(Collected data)
····················

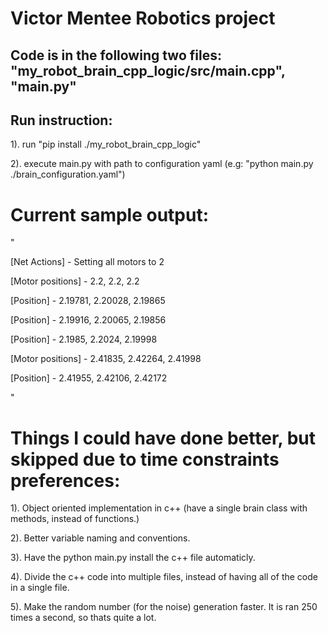 # Victor Mentee Robotics project

## Code is in the following two files: "my_robot_brain_cpp_logic/src/main.cpp", "main.py"

## Run instruction:
1). run "pip install ./my_robot_brain_cpp_logic"

2). execute main.py with path to configuration yaml (e.g: "python main.py ./brain_configuration.yaml")

# Current sample output:

"

[Net Actions] - Setting all motors to 2

[Motor positions] - 2.2, 2.2, 2.2

[Position] - 2.19781, 2.20028, 2.19865

[Position] - 2.19916, 2.20065, 2.19856

[Position] - 2.1985, 2.2024, 2.19998

[Motor positions] - 2.41835, 2.42264, 2.41998

[Position] - 2.41955, 2.42106, 2.42172

"

# Things I could have done better, but skipped due to time constraints preferences:

1). Object oriented implementation in c++ (have a single brain class with methods, instead of functions.)

2). Better variable naming and conventions.

3). Have the python main.py install the c++ file automaticly. 

4). Divide the c++ code into multiple files, instead of having all of the code in a single file.

5). Make the random number (for the noise) generation faster. It is ran 250 times a second, so thats quite a lot. 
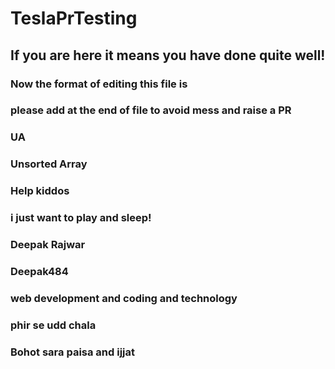 # TeslaPrTesting

## If you are here it means you have done quite well!

### Now the format of editing this file is

### please add at the end of file to avoid mess and raise a PR

### UA


### Unsorted Array
### Help kiddos

### i just want to play and sleep!

### Deepak Rajwar

### Deepak484
### web development and coding and technology
### phir se udd chala

### Bohot sara paisa and ijjat

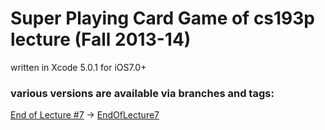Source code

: # Super Playing Card Game of cs193p lecture (Fall 2013-14)

written in Xcode 5.0.1 for iOS7.0+


### various versions are available via branches and tags:

[End of Lecture #7](http://cs193p.m2m.at/cs193p-lecture-7-animation-auto-layout-fall-2013-14/) -> [EndOfLecture7](https://github.com/m2mtech/SuperCard-2013-14/tree/EndOfLecture)


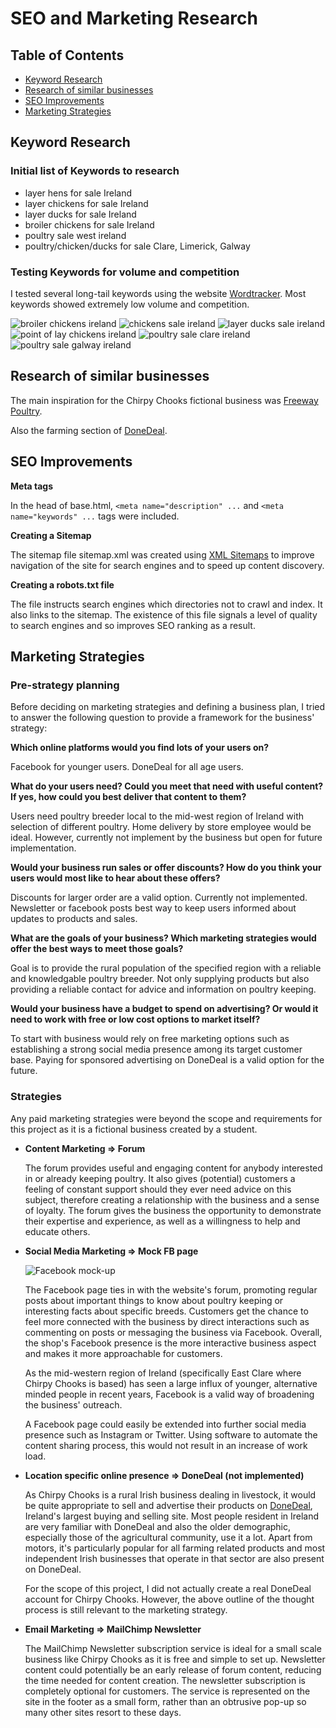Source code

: # SEO and Marketing Research

## Table of Contents

- [Keyword Research](#keyword-research)
- [Research of similar businesses](#research-of-similar-businesses)
- [SEO Improvements](#seo-improvements)
- [Marketing Strategies](#marketing-strategies)


## Keyword Research

### Initial list of Keywords to research

- layer hens for sale Ireland
- layer chickens for sale Ireland
- layer ducks for sale Ireland
- broiler chickens for sale Ireland
- poultry sale west ireland
- poultry/chicken/ducks for sale Clare, Limerick, Galway

### Testing Keywords for volume and competition

I tested several long-tail keywords using the website [Wordtracker](https://www.wordtracker.com/).
Most keywords showed extremely low volume and competition.

![broiler chickens ireland](media/readme/seo/broiler-chickens-ireland.png)
![chickens sale ireland](media/readme/seo/chickens-sale-ireland.png)
![layer ducks sale ireland](media/readme/seo/layer-ducks-sale-ireland.png)
![point of lay chickens ireland](media/readme/seo/point-of-lay-chickens-ireland.png)
![poultry sale clare ireland](media/readme/seo/poultry-sale-clare-ireland.png)
![poultry sale galway ireland](media/readme/seo/poultry-sale-galway-ireland.png)


## Research of similar businesses

The main inspiration for the Chirpy Chooks fictional business was [Freeway Poultry](https://www.freewaypoultry.ie/).

Also the farming section of [DoneDeal](https://www.donedeal.ie/).


## SEO Improvements

**Meta tags**

In the head of base.html, ``<meta name="description" ...`` and ``<meta name="keywords" ...`` tags were included. 

**Creating a Sitemap**

The sitemap file sitemap.xml was created using [XML Sitemaps](https://www.xml-sitemaps.com/) to improve navigation of the site for search engines and to speed up content discovery.

**Creating a robots.txt file**

The file instructs search engines which directories not to crawl and index. It also links to the sitemap.
The existence of this file signals a level of quality to search engines and so improves SEO ranking as a result.


## Marketing Strategies

### Pre-strategy planning

Before deciding on marketing strategies and defining a business plan, I tried to answer the following question to provide a framework for the business' strategy:

**Which online platforms would you find lots of your users on?**

Facebook for younger users. DoneDeal for all age users.

**What do your users need? Could you meet that need with useful content? If yes, how could you best deliver that content to them?**

Users need poultry breeder local to the mid-west region of Ireland with selection of different poultry. Home delivery by store employee would be ideal. However, currently not implement by the business but open for future implementation.

**Would your business run sales or offer discounts? How do you think your users would most like to hear about these offers?**

Discounts for larger order are a valid option. Currently not implemented. Newsletter or facebook posts best way to keep users informed about updates to products and sales.

**What are the goals of your business? Which marketing strategies would offer the best ways to meet those goals?**

Goal is to provide the rural population of the specified region with a reliable and knowledgable poultry breeder. Not only supplying products but also providing a reliable contact for advice and information on poultry keeping.

**Would your business have a budget to spend on advertising? Or would it need to work with free or low cost options to market itself?**

To start with business would rely on free marketing options such as establishing a strong social media presence among its target customer base. Paying for sponsored advertising on DoneDeal is a valid option for the future.

### Strategies

Any paid marketing strategies were beyond the scope and requirements for this project as it is a fictional business created by a student.

- **Content Marketing => Forum**

    The forum provides useful and engaging content for anybody interested in or already keeping poultry.
    It also gives (potential) customers a feeling of constant support should they ever need advice on this subject, therefore creating a relationship with the business and a sense of loyalty.
    The forum gives the business the opportunity to demonstrate their expertise and experience, as well as a willingness to help and educate others.

- **Social Media Marketing => Mock FB page**

    ![Facebook mock-up](media/readme/facebook-mockup.png)

    The Facebook page ties in with the website's forum, promoting regular posts about important things to know about poultry keeping or interesting facts about specific breeds.
    Customers get the chance to feel more connected with the business by direct interactions such as commenting on posts or messaging the business via Facebook. 
    Overall, the shop's Facebook presence is the more interactive business aspect and makes it more approachable for customers.

    As the mid-western region of Ireland (specifically East Clare where Chirpy Chooks is based) has seen a large influx of younger, alternative minded people in recent years, Facebook is a valid way of broadening the business' outreach.

    A Facebook page could easily be extended into further social media presence such as Instagram or Twitter. Using software to automate the content sharing process, this would not result in an increase of work load.

- **Location specific online presence => DoneDeal (not implemented)**

    As Chirpy Chooks is a rural Irish business dealing in livestock, it would be quite appropriate to sell and advertise their products on [DoneDeal](https://www.donedeal.ie/), Ireland's largest buying and selling site. Most people resident in Ireland are very familiar with DoneDeal and also the older demographic, especially those of the agricultural community, use it a lot. Apart from motors, it's particularly popular for all farming related products and most independent Irish businesses that operate in that sector are also present on DoneDeal.

    For the scope of this project, I did not actually create a real DoneDeal account for Chirpy Chooks. However, the above outline of the thought process is still relevant to the marketing strategy.

- **Email Marketing => MailChimp Newsletter**

    The MailChimp Newsletter subscription service is ideal for a small scale business like Chirpy Chooks as it is free and simple to set up.
    Newsletter content could potentially be an early release of forum content, reducing the time needed for content creation.
    The newsletter subscription is completely optional for customers. The service is represented on the site in the footer as a small form, rather than an obtrusive pop-up so many other sites resort to these days.

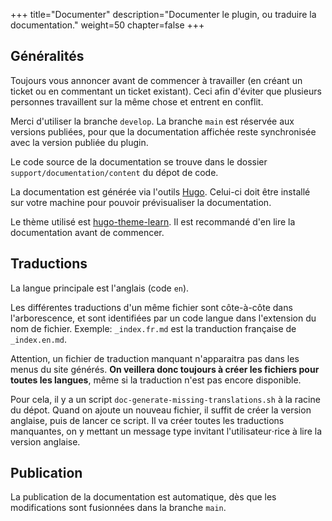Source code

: +++
title="Documenter"
description="Documenter le plugin, ou traduire la documentation."
weight=50
chapter=false
+++

## Généralités

Toujours vous annoncer avant de commencer à travailler (en créant un ticket ou
en commentant un ticket existant). Ceci afin d'éviter que plusieurs personnes
travaillent sur la même chose et entrent en conflit.

Merci d'utiliser la branche `develop`.
La branche `main` est réservée aux versions publiées, pour que la documentation
affichée reste synchronisée avec la version publiée du plugin.

Le code source de la documentation se trouve dans le dossier
`support/documentation/content` du dépot de code.

La documentation est générée via l'outils [Hugo](https://gohugo.io/).
Celui-ci doit être installé sur votre machine pour pouvoir prévisualiser la
documentation.

Le thème utilisé est [hugo-theme-learn](https://learn.netlify.app/).
Il est recommandé d'en lire la documentation avant de commencer.

## Traductions

La langue principale est l'anglais (code `en`).

Les différentes traductions d'un même fichier sont côte-à-côte dans
l'arborescence, et sont identifiées par un code langue dans l'extension du
nom de fichier. Exemple: `_index.fr.md` est la tranduction française de
`_index.en.md`.

Attention, un fichier de traduction manquant n'apparaitra pas dans les menus
du site générés.
**On veillera donc toujours à créer les fichiers pour toutes les langues**, même
si la traduction n'est pas encore disponible.

Pour cela, il y a un script `doc-generate-missing-translations.sh` à la racine
du dépot. Quand on ajoute un nouveau fichier, il suffit de créer la version
anglaise, puis de lancer ce script. Il va créer toutes les traductions
manquantes, on y mettant un message type invitant l'utilisateur⋅rice à lire la
version anglaise.

## Publication

La publication de la documentation est automatique, dès que les modifications
sont fusionnées dans la branche `main`.
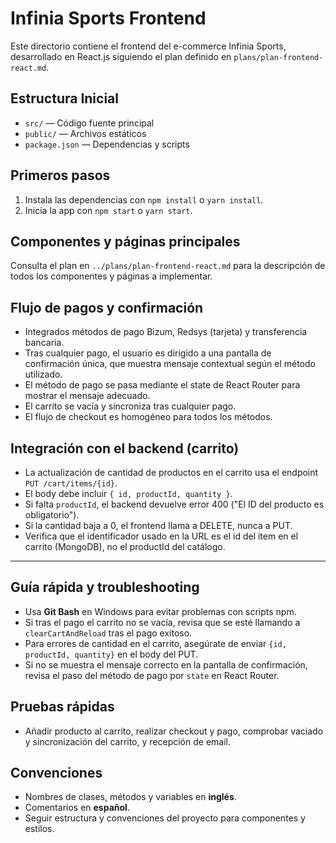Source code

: # Infinia Sports Frontend

Este directorio contiene el frontend del e-commerce Infinia Sports, desarrollado en React.js siguiendo el plan definido en `plans/plan-frontend-react.md`.

## Estructura Inicial
- `src/` — Código fuente principal
- `public/` — Archivos estáticos
- `package.json` — Dependencias y scripts

## Primeros pasos
1. Instala las dependencias con `npm install` o `yarn install`.
2. Inicia la app con `npm start` o `yarn start`.

## Componentes y páginas principales
Consulta el plan en `../plans/plan-frontend-react.md` para la descripción de todos los componentes y páginas a implementar.

## Flujo de pagos y confirmación
- Integrados métodos de pago Bizum, Redsys (tarjeta) y transferencia bancaria.
- Tras cualquier pago, el usuario es dirigido a una pantalla de confirmación única, que muestra mensaje contextual según el método utilizado.
- El método de pago se pasa mediante el state de React Router para mostrar el mensaje adecuado.
- El carrito se vacía y sincroniza tras cualquier pago.
- El flujo de checkout es homogéneo para todos los métodos.

## Integración con el backend (carrito)
- La actualización de cantidad de productos en el carrito usa el endpoint `PUT /cart/items/{id}`.
- El body debe incluir `{ id, productId, quantity }`.
- Si falta `productId`, el backend devuelve error 400 ("El ID del producto es obligatorio").
- Si la cantidad baja a 0, el frontend llama a DELETE, nunca a PUT.
- Verifica que el identificador usado en la URL es el id del item en el carrito (MongoDB), no el productId del catálogo.

---

## Guía rápida y troubleshooting
- Usa **Git Bash** en Windows para evitar problemas con scripts npm.
- Si tras el pago el carrito no se vacía, revisa que se esté llamando a `clearCartAndReload` tras el pago exitoso.
- Para errores de cantidad en el carrito, asegúrate de enviar `{id, productId, quantity}` en el body del PUT.
- Si no se muestra el mensaje correcto en la pantalla de confirmación, revisa el paso del método de pago por `state` en React Router.

## Pruebas rápidas
- Añadir producto al carrito, realizar checkout y pago, comprobar vaciado y sincronización del carrito, y recepción de email.

## Convenciones
- Nombres de clases, métodos y variables en **inglés**.
- Comentarios en **español**.
- Seguir estructura y convenciones del proyecto para componentes y estilos.
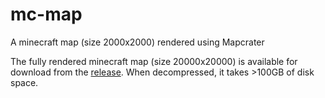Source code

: # mc-map
A minecraft map (size 2000x2000) rendered using Mapcrater

The fully rendered minecraft map (size 20000x20000) is available for download from the [release](https://github.com/hanzhi713/mc-map/releases/tag/vfull-map). When decompressed, it takes >100GB of disk space.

····················

• **WHAT IS EXPECTED**
Which of the lines above hold the string "online"? Copy each one.

• **EXERCISE RESPONSE**
**Which online platforms would you find lots of your users on?**
- **Location specific online presence => DoneDeal (not implemented)**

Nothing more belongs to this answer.